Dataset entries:
◇ ◇ ◇ ◇

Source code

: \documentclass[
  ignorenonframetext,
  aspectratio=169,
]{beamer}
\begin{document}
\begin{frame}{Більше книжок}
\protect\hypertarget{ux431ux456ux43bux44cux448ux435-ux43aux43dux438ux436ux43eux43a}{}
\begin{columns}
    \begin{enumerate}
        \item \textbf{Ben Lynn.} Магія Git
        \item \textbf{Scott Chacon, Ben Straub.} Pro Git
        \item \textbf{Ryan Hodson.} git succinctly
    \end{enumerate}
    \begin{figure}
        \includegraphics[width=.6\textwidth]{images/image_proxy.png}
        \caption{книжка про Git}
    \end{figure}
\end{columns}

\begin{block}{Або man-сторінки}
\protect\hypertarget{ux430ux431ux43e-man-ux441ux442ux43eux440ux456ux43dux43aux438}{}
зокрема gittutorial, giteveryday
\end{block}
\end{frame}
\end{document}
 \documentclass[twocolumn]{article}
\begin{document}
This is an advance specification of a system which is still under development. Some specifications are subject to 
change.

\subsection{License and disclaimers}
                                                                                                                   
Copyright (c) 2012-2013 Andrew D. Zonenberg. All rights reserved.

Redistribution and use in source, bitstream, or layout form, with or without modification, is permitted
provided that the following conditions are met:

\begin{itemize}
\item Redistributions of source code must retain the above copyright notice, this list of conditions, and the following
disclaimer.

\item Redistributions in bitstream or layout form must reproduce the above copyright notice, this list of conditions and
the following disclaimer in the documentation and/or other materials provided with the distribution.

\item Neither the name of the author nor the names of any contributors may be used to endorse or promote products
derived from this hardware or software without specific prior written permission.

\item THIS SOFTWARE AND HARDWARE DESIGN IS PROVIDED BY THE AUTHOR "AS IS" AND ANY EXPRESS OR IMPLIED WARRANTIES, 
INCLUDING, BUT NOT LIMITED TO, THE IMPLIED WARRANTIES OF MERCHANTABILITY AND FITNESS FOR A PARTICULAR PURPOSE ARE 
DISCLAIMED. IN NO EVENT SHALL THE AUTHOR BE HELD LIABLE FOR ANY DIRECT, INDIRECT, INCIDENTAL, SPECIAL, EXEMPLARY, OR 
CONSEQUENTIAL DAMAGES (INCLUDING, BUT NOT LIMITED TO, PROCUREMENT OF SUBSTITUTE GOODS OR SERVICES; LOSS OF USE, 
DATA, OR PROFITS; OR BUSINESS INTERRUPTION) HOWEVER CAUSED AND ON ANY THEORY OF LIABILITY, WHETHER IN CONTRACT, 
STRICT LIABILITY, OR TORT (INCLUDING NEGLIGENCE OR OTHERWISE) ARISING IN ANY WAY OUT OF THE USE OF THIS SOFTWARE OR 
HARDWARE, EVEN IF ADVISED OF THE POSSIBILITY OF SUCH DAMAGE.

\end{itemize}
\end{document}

◇ ◇ ◇ ◇

To do: Copy out every line in the records where the word "hypertarget" is found.

Answer box:
\protect\hypertarget{ux431ux456ux43bux44cux448ux435-ux43aux43dux438ux436ux43eux43a}{}
\protect\hypertarget{ux430ux431ux43e-man-ux441ux442ux43eux440ux456ux43dux43aux438}{}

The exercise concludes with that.